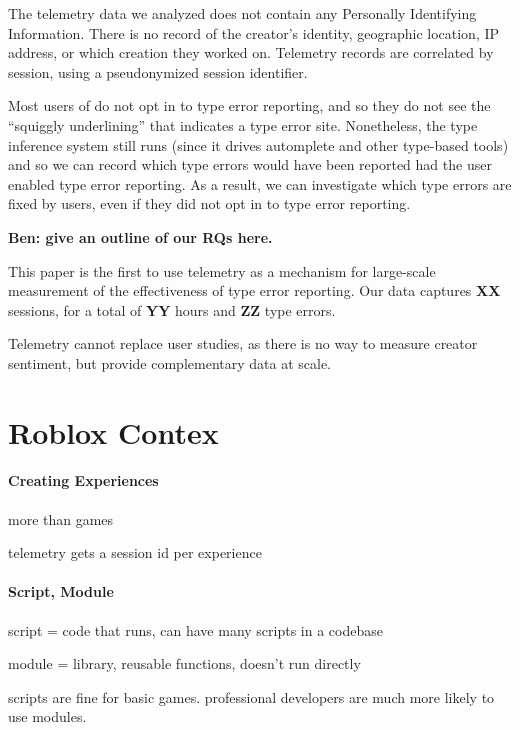 \documentclass[
  acmsmall,
  review,
  anonymous,
]{acmart}
\begin{document}
The telemetry data we analyzed does not contain any Personally
Identifying Information. There is no record of the creator's identity,
geographic location, IP address, or which creation they worked on.
Telemetry records are correlated by session, using a pseudonymized
session identifier.

Most users of  do not opt in to type error
reporting, and so they do not see the ``squiggly underlining'' that
indicates a type error site. Nonetheless, the type inference system
still runs (since it drives automplete and other type-based tools) and
so we can record which type errors would have been reported had the
user enabled type error reporting. As a result, we can investigate
which type errors are  fixed by users, even if they did not opt in to
type error reporting.

\textbf{Ben: give an outline of our RQs here.}

This paper is the first to use telemetry as a mechanism for
large-scale measurement of the effectiveness of type error reporting.
Our data captures \textbf{XX} sessions, for a total of \textbf{YY}
hours and \textbf{ZZ} type errors.

Telemetry cannot replace user studies, as there is no way to measure
creator sentiment, but provide complementary data at scale.

\section{Roblox Contex}

\paragraph{Creating Experiences}

more than games

telemetry gets a session id per experience


\paragraph{Script, Module}


script = code that runs, can have many scripts in a codebase

module = library, reusable functions, doesn't run directly

scripts are fine for basic games. professional developers are much more likely to use modules.
\end{document}
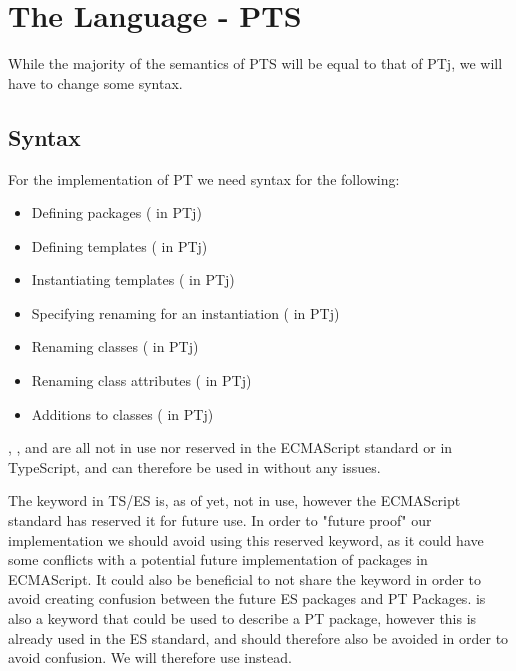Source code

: \chapter{The Language - PTS}\label{ch:the-language---pts}

While the majority of the semantics of PTS will be equal to that of PTj, we will have to change some syntax.

\section{Syntax}\label{sec:syntax}

For the implementation of PT we need syntax for the following:

\begin{itemize}
    \item Defining packages ( in PTj)
    \item Defining templates ( in PTj)
    \item Instantiating templates ( in PTj)
    \item Specifying renaming for an instantiation ( in PTj)
    \item Renaming classes (\codeword{=>} in PTj)
    \item Renaming class attributes (\codeword{->} in PTj)
    \item Additions to classes ( in PTj)
\end{itemize}

, , and  are all not in use nor reserved in the ECMAScript standard or in TypeScript, and can therefore be used in \plname{} without any issues.

The keyword  in TS/ES is, as of yet, not in use, however the ECMAScript standard has reserved it for future use.
In order to "future proof" our implementation we should avoid using this reserved keyword, as it could have some conflicts with a potential future implementation of packages in ECMAScript.
It could also be beneficial to not share the keyword in order to avoid creating confusion between the future ES packages and PT Packages.
 is also a keyword that could be used to describe a PT package, however this is already used in the ES standard, and should therefore also be avoided in order to avoid confusion.
We will therefore use  instead.

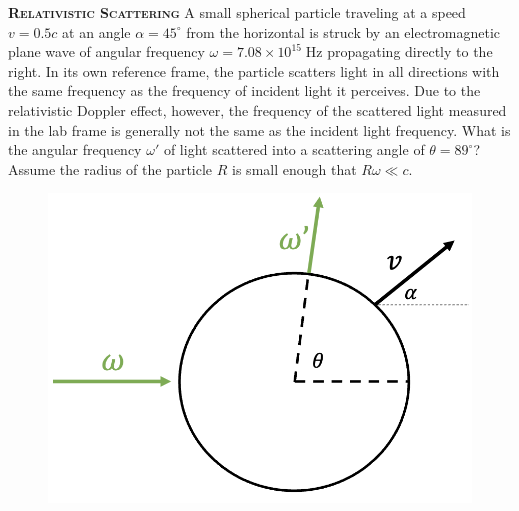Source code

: 

\begin{problem}

\textbf{\textsc{Relativistic Scattering}} A small spherical particle traveling at a speed $v=0.5c$ at an angle $\alpha=45^{\circ}$ from the horizontal is struck by an electromagnetic plane wave of angular frequency $\omega=7.08\times 10^{15} \;\mathrm{Hz}$ propagating directly to the right. In its own reference frame, the particle scatters light in all directions with the same frequency as the frequency of incident light it perceives. Due to the relativistic Doppler effect, however, the frequency of the scattered light measured in the lab frame is generally not the same as the incident light frequency. What is the angular frequency $\omega'$ of light scattered into a scattering angle of $\theta=89^{\circ}$? Assume the radius of the particle $R$ is small enough that $R\omega \ll c$.
\FloatBarrier
\begin{figure}[h]
    \centering
    \includegraphics[width=0.4\linewidth]{problems/figures/rel_sca_fig.png}
    \label{fig:enter-label}
\end{figure}
\FloatBarrier
\end{problem}
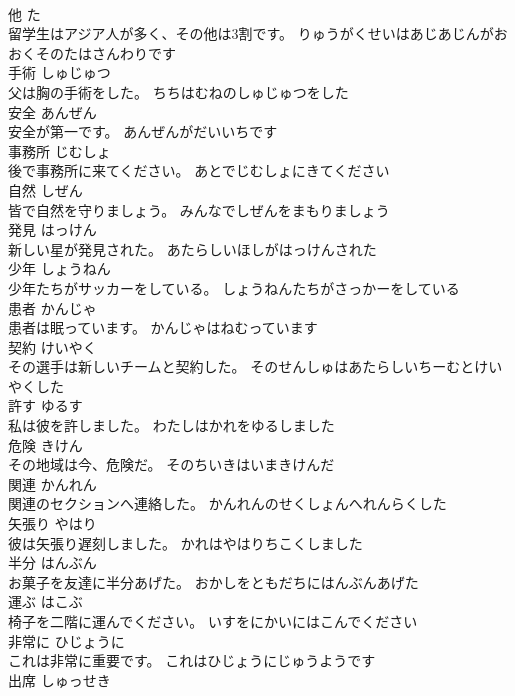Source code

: \documentclass[8pt]{extreport}
\begin{document}
\begin{CJK}{UTF8}{min}
\\	他	た	
\\	留学生はアジア人が多く、その他は3割です。	りゅうがくせいはあじあじんがおおくそのたはさんわりです	
\\	手術	しゅじゅつ	
\\	父は胸の手術をした。	ちちはむねのしゅじゅつをした	
\\	安全	あんぜん	
\\	安全が第一です。	あんぜんがだいいちです	
\\	事務所	じむしょ	
\\	後で事務所に来てください。	あとでじむしょにきてください	
\\	自然	しぜん	
\\	皆で自然を守りましょう。	みんなでしぜんをまもりましょう	
\\	発見	はっけん	
\\	新しい星が発見された。	あたらしいほしがはっけんされた	
\\	少年	しょうねん	
\\	少年たちがサッカーをしている。	しょうねんたちがさっかーをしている	
\\	患者	かんじゃ	
\\	患者は眠っています。	かんじゃはねむっています	
\\	契約	けいやく	
\\	その選手は新しいチームと契約した。	そのせんしゅはあたらしいちーむとけいやくした	
\\	許す	ゆるす	
\\	私は彼を許しました。	わたしはかれをゆるしました	
\\	危険	きけん	
\\	その地域は今、危険だ。	そのちいきはいまきけんだ	
\\	関連	かんれん	
\\	関連のセクションへ連絡した。	かんれんのせくしょんへれんらくした	
\\	矢張り	やはり	
\\	彼は矢張り遅刻しました。	かれはやはりちこくしました	
\\	半分	はんぶん	
\\	お菓子を友達に半分あげた。	おかしをともだちにはんぶんあげた	
\\	運ぶ	はこぶ	
\\	椅子を二階に運んでください。	いすをにかいにはこんでください	
\\	非常に	ひじょうに	
\\	これは非常に重要です。	これはひじょうにじゅうようです	
\\	出席	しゅっせき	

\end{CJK}
\end{document}
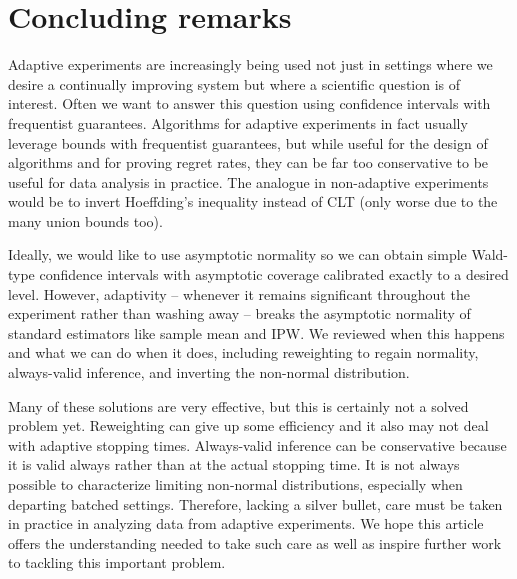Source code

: \section{Concluding remarks}

Adaptive experiments are increasingly being used not just in settings where we desire a continually improving system but where a scientific question is of interest. Often we want to answer this question using confidence intervals with frequentist guarantees. Algorithms for adaptive experiments in fact usually leverage bounds with frequentist guarantees, but while useful for the design of algorithms and for proving regret rates, they can be far too conservative to be useful for data analysis in practice. The analogue in non-adaptive experiments would be to invert Hoeffding's inequality instead of CLT (only worse due to the many union bounds too).

Ideally, we would like to use asymptotic normality so we can obtain simple Wald-type confidence intervals with asymptotic coverage calibrated exactly to a desired level. However, adaptivity -- whenever it remains significant throughout the experiment rather than washing away -- breaks the asymptotic normality of standard estimators like sample mean and IPW. We reviewed when this happens and what we can do when it does, including reweighting to regain normality, always-valid inference, and inverting the non-normal distribution.

Many of these solutions are very effective, but this is certainly not a solved problem yet. Reweighting can give up some efficiency and it also may not deal with adaptive stopping times. Always-valid inference can be conservative because it is valid always rather than at the actual stopping time. It is not always possible to characterize limiting non-normal distributions, especially when departing batched settings. Therefore, lacking a silver bullet, care must be taken in practice in analyzing data from adaptive experiments. We hope this article offers the understanding needed to take such care as well as inspire further work to tackling this important problem.


  






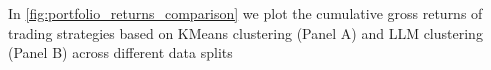 %
%


%

In \cref{fig:portfolio_returns_comparison} we plot the cumulative gross returns of trading strategies based on KMeans clustering (Panel A) and LLM clustering (Panel B) across different data splits

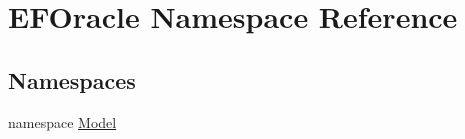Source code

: \hypertarget{namespace_e_f_oracle}{}\section{E\+F\+Oracle Namespace Reference}
\label{namespace_e_f_oracle}
\subsection*{Namespaces}
\begin{DoxyCompactItemize}
\item 
namespace \hyperlink{namespace_e_f_oracle_1_1_model}{Model}
\end{DoxyCompactItemize}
=-=-=
Please go through the data above and copy every line that has the word "scale".

large-scale measurement of the effectiveness of type error reporting.
creator sentiment, but provide complementary data at scale.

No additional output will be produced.